**What is expected:**
Would you show every line from the records that holds "path"?

**Input for this task:**
==========

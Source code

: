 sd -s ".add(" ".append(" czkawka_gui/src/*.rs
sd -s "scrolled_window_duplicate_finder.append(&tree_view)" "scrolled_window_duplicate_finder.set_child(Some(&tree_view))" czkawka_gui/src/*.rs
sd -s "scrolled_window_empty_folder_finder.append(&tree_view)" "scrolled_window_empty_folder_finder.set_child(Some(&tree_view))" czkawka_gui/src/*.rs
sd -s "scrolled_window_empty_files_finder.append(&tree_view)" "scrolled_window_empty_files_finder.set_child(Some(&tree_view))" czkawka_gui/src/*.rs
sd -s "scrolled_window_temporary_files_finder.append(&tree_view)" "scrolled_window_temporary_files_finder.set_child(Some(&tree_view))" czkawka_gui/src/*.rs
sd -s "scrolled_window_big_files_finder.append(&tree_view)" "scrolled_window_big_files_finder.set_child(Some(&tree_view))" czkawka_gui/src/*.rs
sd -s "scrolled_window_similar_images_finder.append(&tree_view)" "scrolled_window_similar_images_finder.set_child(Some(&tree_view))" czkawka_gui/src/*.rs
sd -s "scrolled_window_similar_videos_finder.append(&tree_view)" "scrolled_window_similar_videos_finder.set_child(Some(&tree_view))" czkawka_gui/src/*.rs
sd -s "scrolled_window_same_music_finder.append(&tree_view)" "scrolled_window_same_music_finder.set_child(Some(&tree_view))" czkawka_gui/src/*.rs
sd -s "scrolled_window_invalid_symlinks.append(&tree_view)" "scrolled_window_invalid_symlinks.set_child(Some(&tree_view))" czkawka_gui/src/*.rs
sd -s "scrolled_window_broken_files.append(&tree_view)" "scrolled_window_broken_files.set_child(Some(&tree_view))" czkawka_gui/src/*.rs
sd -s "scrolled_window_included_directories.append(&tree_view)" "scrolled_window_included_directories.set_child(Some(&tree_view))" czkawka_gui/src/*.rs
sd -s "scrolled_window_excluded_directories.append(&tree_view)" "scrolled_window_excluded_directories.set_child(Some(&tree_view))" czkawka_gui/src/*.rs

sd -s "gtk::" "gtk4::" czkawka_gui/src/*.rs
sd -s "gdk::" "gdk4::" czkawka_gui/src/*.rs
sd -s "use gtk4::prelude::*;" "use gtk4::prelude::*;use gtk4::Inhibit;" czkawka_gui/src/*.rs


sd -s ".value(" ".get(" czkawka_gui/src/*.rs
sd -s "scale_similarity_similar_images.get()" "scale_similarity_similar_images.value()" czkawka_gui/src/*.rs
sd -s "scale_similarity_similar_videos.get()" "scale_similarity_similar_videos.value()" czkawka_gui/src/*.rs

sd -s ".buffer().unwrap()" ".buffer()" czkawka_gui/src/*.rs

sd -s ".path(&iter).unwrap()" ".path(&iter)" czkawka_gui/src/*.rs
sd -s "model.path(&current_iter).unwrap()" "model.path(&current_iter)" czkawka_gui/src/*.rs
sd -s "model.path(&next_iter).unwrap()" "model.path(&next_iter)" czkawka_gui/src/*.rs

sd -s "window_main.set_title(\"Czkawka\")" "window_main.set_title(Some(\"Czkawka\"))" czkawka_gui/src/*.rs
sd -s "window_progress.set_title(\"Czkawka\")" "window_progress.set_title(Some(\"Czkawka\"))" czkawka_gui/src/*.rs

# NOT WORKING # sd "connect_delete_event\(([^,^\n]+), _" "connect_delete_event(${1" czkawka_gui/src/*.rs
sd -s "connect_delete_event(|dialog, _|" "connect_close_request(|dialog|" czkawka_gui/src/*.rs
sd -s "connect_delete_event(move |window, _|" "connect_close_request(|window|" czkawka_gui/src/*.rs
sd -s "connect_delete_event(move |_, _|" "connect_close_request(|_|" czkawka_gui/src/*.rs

==========

**Response to the exercise:**
sd -s ".path(&iter).unwrap()" ".path(&iter)" czkawka_gui/src/*.rs
sd -s "model.path(&current_iter).unwrap()" "model.path(&current_iter)" czkawka_gui/src/*.rs
sd -s "model.path(&next_iter).unwrap()" "model.path(&next_iter)" czkawka_gui/src/*.rs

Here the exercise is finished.